An increased pain inhibitory effect following NSW contrasts with several experimental sleep restriction studies (25–27, 29) but is in accordance with a previous study from our lab (32) and with another study that points in the direction of increased pain inhibition after sleep restriction (23). One should keep in mind that endogenous pain modulation is not an unambiguous phenomenon, and that test paradigms vary considerably making comparisons across studies challenging (38, 43).

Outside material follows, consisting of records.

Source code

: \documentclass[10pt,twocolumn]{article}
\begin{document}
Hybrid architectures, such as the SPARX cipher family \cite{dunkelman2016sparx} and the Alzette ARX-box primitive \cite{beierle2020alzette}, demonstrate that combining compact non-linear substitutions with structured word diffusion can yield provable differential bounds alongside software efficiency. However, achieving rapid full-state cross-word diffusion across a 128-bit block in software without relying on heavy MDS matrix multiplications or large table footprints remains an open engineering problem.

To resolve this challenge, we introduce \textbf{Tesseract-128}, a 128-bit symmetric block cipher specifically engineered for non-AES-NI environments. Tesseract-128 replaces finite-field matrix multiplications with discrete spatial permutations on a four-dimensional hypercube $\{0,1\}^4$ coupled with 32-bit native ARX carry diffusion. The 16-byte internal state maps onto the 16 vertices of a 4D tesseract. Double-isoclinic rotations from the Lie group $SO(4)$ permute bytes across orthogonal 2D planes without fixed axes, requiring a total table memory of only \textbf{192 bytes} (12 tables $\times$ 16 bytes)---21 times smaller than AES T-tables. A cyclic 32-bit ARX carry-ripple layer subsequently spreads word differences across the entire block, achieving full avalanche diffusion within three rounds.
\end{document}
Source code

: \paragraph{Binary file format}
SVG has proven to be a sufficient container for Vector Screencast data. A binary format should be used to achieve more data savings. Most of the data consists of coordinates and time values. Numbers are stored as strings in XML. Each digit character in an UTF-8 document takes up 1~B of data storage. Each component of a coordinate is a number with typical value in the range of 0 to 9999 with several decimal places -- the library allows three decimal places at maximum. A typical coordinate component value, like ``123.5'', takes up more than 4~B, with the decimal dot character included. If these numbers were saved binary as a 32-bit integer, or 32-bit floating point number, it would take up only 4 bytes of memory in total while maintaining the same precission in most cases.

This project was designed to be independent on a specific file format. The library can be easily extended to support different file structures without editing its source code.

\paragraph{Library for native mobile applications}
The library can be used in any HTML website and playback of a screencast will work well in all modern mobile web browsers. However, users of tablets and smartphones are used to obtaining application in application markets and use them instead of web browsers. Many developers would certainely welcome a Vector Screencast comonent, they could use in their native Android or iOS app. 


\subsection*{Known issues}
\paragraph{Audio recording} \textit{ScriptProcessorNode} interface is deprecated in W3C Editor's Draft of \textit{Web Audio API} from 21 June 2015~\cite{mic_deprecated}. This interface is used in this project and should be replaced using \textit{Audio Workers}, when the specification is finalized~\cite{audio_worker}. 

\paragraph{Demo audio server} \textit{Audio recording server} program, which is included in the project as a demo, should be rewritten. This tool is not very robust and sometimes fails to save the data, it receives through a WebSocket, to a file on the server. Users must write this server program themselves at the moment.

Cold-pain sensitivity after NSW and sleep restriction has been little investigated, but lowered cold pain thresholds have been reported in at least two previous studies (17, 41). The present study found that supra-threshold pain reports were unaffected by NSW. Of note, the present 2-minute cold-water immersion was given in parallel with heat pain in the CPM protocol. Subjects were told to focus on the heat pain rating, which may have rendered the cold pain ratings less accurate.

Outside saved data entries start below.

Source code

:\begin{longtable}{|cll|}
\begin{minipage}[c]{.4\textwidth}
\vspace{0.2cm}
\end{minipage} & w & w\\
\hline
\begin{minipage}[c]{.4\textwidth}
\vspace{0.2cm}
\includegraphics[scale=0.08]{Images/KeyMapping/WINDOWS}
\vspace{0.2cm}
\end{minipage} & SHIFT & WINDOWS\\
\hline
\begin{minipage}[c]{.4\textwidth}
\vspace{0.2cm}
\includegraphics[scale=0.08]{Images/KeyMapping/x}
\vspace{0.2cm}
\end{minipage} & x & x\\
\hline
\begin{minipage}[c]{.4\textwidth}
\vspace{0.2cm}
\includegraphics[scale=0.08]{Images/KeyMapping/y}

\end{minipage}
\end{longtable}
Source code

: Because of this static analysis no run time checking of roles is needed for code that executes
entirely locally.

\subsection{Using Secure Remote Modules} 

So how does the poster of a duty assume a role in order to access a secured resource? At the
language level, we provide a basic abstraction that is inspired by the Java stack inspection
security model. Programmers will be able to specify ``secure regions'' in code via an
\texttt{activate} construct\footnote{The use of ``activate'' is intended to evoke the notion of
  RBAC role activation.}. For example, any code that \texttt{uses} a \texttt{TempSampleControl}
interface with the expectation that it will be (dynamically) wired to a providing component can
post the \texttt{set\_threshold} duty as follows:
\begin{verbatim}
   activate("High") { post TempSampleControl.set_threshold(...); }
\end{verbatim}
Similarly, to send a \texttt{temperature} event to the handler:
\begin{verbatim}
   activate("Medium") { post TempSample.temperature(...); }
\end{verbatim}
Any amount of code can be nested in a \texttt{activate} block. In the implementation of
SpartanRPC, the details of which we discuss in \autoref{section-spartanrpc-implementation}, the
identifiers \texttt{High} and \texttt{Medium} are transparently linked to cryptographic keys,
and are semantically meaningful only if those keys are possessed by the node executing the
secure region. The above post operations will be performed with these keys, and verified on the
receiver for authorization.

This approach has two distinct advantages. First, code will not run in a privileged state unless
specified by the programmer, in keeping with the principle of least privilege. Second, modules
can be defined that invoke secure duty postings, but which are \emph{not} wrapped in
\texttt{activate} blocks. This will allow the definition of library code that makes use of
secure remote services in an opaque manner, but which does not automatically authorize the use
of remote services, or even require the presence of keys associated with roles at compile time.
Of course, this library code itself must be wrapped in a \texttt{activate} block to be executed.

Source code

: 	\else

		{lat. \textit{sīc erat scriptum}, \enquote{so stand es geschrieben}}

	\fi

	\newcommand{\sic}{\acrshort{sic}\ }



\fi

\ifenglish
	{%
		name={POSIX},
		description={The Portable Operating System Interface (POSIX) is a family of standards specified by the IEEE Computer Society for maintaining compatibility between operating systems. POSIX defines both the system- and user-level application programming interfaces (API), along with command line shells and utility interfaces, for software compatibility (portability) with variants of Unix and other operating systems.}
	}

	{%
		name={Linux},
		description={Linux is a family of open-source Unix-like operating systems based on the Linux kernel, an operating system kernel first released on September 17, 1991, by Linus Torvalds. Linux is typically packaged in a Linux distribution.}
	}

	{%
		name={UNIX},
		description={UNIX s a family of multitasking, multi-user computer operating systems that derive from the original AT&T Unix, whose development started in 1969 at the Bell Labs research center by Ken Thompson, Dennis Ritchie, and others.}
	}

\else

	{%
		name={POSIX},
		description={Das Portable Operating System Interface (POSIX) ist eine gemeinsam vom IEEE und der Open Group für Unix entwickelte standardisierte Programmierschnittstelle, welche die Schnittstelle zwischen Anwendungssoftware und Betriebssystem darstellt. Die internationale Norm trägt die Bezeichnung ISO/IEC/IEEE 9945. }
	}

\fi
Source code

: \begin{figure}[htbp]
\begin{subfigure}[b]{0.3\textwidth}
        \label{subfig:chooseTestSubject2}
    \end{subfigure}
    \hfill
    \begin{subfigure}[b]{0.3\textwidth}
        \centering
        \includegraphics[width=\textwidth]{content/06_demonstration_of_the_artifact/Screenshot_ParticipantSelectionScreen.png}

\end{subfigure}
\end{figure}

Our finding of unchanged pressure-pain sensitivity following NSW contrasts with earlier studies of experimental sleep restriction (18, 19, 42). Relative to the previous study from our lab, the present study population were somewhat older. People tend to be less sensitive to experimental pain with increasing age (44). Another difference is the availability for the shift workers to reduce the sleep debt with recovery sleep between the two nights at work. Circadian factors not accounted for in the present study may potentially also affect pressure pain and cold pain differently than electrical and heat pain.

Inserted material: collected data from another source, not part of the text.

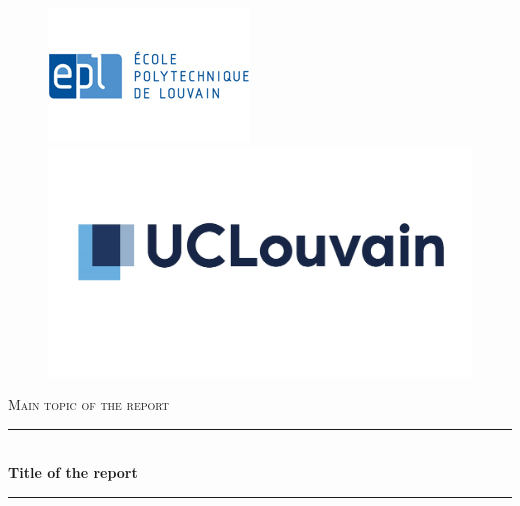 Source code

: \documentclass{article} %
\numberwithin{equation}{section} %
\begin{document}
\thispagestyle{fancy}

\begin{titlepage}

  \begin{sffamily}
  
  \begin{center}  
        
        \begin{figure}[h]
            \begin{minipage}[c]{0.5\textwidth}
            \flushleft
            \includegraphics[scale=0.8]{logo_epl.jpg}
            \end{minipage}%
            \begin{minipage}[c]{0.5\textwidth}
            \includegraphics[scale=0.37]{logo_ucl.jpg}
            \flushright 
            \end{minipage}
        \end{figure}
        
\vfill

        \textsc{\LARGE Main topic of the report}\\[0.3cm]
        \rule{16cm}{1pt}
        \medskip
        \\
        { \huge \rm \bf Title of the report \\[0.2cm] }
        \rule{16cm}{1pt}
        \\
    
        \vspace{1cm}
    

\end{center}
\end{sffamily}
\end{titlepage}
\end{document}
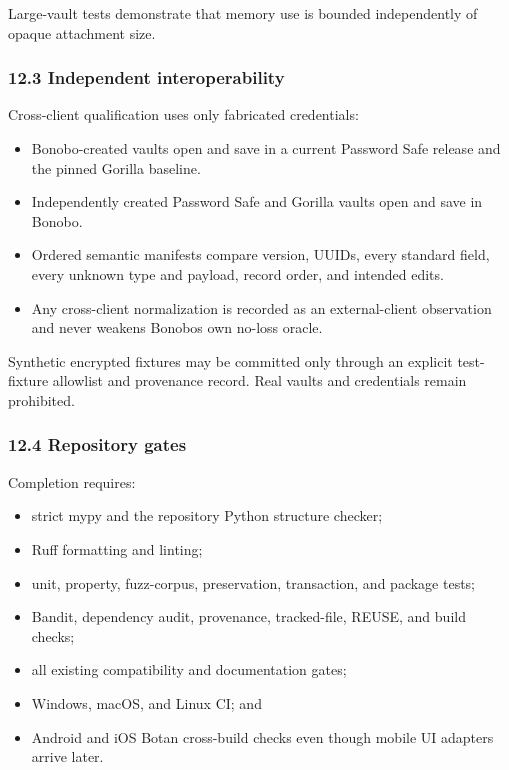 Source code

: \documentclass[
  letterpaper,
]{article}
\providecommand{\tightlist}{%
  \setlength{\itemsep}{0pt}\setlength{\parskip}{0pt}}
\begin{document}
Large-vault tests demonstrate that memory use is bounded independently of opaque attachment size.

\subsubsection{12.3 Independent interoperability}\label{123-independent-interoperability}

Cross-client qualification uses only fabricated credentials:

\begin{itemize}
\tightlist
\item
  Bonobo-created vaults open and save in a current Password Safe release and the pinned Gorilla baseline.
\item
  Independently created Password Safe and Gorilla vaults open and save in Bonobo.
\item
  Ordered semantic manifests compare version, UUIDs, every standard field, every unknown type and payload, record order,
  and intended edits.
\item
  Any cross-client normalization is recorded as an external-client observation and never weakens
  Bonobo\textquotesingle s own no-loss oracle.
\end{itemize}

Synthetic encrypted fixtures may be committed only through an explicit test-fixture allowlist and provenance record.
Real vaults and credentials remain prohibited.

\subsubsection{12.4 Repository gates}\label{124-repository-gates}

Completion requires:

\begin{itemize}
\tightlist
\item
  strict mypy and the repository Python structure checker;
\item
  Ruff formatting and linting;
\item
  unit, property, fuzz-corpus, preservation, transaction, and package tests;
\item
  Bandit, dependency audit, provenance, tracked-file, REUSE, and build checks;
\item
  all existing compatibility and documentation gates;
\item
  Windows, macOS, and Linux CI; and
\item
  Android and iOS Botan cross-build checks even though mobile UI adapters arrive later.
\end{itemize}
\end{document}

Methodological considerations
Because the number of waking hours before testing differed between sleep conditions, one may argue that the experiments should have been performed after recovery sleep following the second night shift. However, the long waking time cannot fully explain the results. In experimental studies, partial sleep restriction (of the first part of the night) induces hyperalgesia in the same manner as full sleep deprivation (18). In addition, in the partial sleep restriction studies, the time awake has been the same for both the exposure and the control condition. However, we have not been able to control for other factors related to circadian rhythm disruption and this is a weakness of the study. Little documentation exist on variation in pain sensitivity due to circadian phase, but one study found only small differences in heat and cold pain sensitivity (45). The number of pain tests is relatively high and one cannot exclude possible carry-over effects between tests. However, this is not likely to have affected our main finding as the order of the tests was fixed.
The subjects of the present study were adults, representative of the working population and somewhat older than subjects in many experimental sleep restriction studies. There is a possibility that subjective health complaints that typically increase with age interact with the effects of the intervention to be tested. On the other hand, revealing significant effects in such a group increases external validity. Another strength of the present study is the use of a sleep diary verified by actigraphy.
Concluding remarks
To our knowledge, the present study is the first to show that professional shift workers exhibit an increased sensitivity to pain after NSW. Moreover, we report differential effects on different pain modalities, and explaining this should be a focus for future studies. Lowered pain threshold increase the risk for sensitization of pain pathways. Accordingly, the findings may indicate that healthy workers are at increased risk for development of pain complaints after night shift, and workers with existing pain symptoms may be at risk for exaggeration of their symptoms. Studies of how recovery sleep may counteract the deleterious effects night shifts are warranted. Changes in pain sensitivity after night shift work are of clinically relevant effect sizes, and may be important endpoints for studies comparing the physiological effects of different shift work schedules.